[Stored dataset items]
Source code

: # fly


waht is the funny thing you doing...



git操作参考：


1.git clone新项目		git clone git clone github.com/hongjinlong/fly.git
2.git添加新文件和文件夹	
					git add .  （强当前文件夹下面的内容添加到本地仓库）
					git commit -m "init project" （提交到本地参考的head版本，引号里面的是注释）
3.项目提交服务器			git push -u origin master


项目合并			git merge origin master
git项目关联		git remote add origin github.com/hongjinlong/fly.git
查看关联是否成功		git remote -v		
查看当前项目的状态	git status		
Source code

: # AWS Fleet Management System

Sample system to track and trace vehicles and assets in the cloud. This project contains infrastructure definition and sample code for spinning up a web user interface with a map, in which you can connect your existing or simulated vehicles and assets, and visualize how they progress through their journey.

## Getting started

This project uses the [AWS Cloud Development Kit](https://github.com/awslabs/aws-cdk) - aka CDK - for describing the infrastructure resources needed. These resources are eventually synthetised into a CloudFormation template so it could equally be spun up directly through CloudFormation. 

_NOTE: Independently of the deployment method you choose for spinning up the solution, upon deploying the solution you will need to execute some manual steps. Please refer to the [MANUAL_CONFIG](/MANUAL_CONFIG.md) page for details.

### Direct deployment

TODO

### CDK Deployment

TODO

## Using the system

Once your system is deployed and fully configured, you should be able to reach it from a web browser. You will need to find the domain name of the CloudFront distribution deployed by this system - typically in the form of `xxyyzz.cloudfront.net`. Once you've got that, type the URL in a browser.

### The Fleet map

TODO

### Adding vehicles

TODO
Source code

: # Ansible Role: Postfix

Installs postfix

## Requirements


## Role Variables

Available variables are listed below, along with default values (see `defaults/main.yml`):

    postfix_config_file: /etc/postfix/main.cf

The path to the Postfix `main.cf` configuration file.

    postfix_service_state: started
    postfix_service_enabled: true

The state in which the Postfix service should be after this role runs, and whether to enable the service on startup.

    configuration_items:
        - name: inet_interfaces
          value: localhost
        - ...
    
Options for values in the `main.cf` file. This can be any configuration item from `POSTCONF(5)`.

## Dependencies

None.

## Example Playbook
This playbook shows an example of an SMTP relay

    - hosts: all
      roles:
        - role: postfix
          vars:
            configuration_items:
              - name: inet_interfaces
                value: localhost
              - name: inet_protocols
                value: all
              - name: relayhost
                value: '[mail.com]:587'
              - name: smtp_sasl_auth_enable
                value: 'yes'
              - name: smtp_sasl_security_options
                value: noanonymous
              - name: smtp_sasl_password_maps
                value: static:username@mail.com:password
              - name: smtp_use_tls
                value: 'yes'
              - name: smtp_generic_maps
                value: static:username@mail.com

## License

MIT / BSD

_BRIEF:_ Repeat, word for word, all the lines above.

_OUTPUT OF THE EXERCISE:_
Source code

: # fly


waht is the funny thing you doing...



git操作参考：


1.git clone新项目		git clone git clone github.com/hongjinlong/fly.git
2.git添加新文件和文件夹	
					git add .  （强当前文件夹下面的内容添加到本地仓库）
					git commit -m "init project" （提交到本地参考的head版本，引号里面的是注释）
3.项目提交服务器			git push -u origin master


项目合并			git merge origin master
git项目关联		git remote add origin github.com/hongjinlong/fly.git
查看关联是否成功		git remote -v		
查看当前项目的状态	git status		
Source code

: # AWS Fleet Management System

Sample system to track and trace vehicles and assets in the cloud. This project contains infrastructure definition and sample code for spinning up a web user interface with a map, in which you can connect your existing or simulated vehicles and assets, and visualize how they progress through their journey.

## Getting started

This project uses the [AWS Cloud Development Kit](https://github.com/awslabs/aws-cdk) - aka CDK - for describing the infrastructure resources needed. These resources are eventually synthetised into a CloudFormation template so it could equally be spun up directly through CloudFormation. 

_NOTE: Independently of the deployment method you choose for spinning up the solution, upon deploying the solution you will need to execute some manual steps. Please refer to the [MANUAL_CONFIG](/MANUAL_CONFIG.md) page for details.

### Direct deployment

TODO

### CDK Deployment

TODO

## Using the system

Once your system is deployed and fully configured, you should be able to reach it from a web browser. You will need to find the domain name of the CloudFront distribution deployed by this system - typically in the form of `xxyyzz.cloudfront.net`. Once you've got that, type the URL in a browser.

### The Fleet map

TODO

### Adding vehicles

TODO
Source code

: # Ansible Role: Postfix

Installs postfix

## Requirements


## Role Variables

Available variables are listed below, along with default values (see `defaults/main.yml`):

    postfix_config_file: /etc/postfix/main.cf

The path to the Postfix `main.cf` configuration file.

    postfix_service_state: started
    postfix_service_enabled: true

The state in which the Postfix service should be after this role runs, and whether to enable the service on startup.

    configuration_items:
        - name: inet_interfaces
          value: localhost
        - ...
    
Options for values in the `main.cf` file. This can be any configuration item from `POSTCONF(5)`.

## Dependencies

None.

## Example Playbook
This playbook shows an example of an SMTP relay

    - hosts: all
      roles:
        - role: postfix
          vars:
            configuration_items:
              - name: inet_interfaces
                value: localhost
              - name: inet_protocols
                value: all
              - name: relayhost
                value: '[mail.com]:587'
              - name: smtp_sasl_auth_enable
                value: 'yes'
              - name: smtp_sasl_security_options
                value: noanonymous
              - name: smtp_sasl_password_maps
                value: static:username@mail.com:password
              - name: smtp_use_tls
                value: 'yes'
              - name: smtp_generic_maps
                value: static:username@mail.com

## License

MIT / BSD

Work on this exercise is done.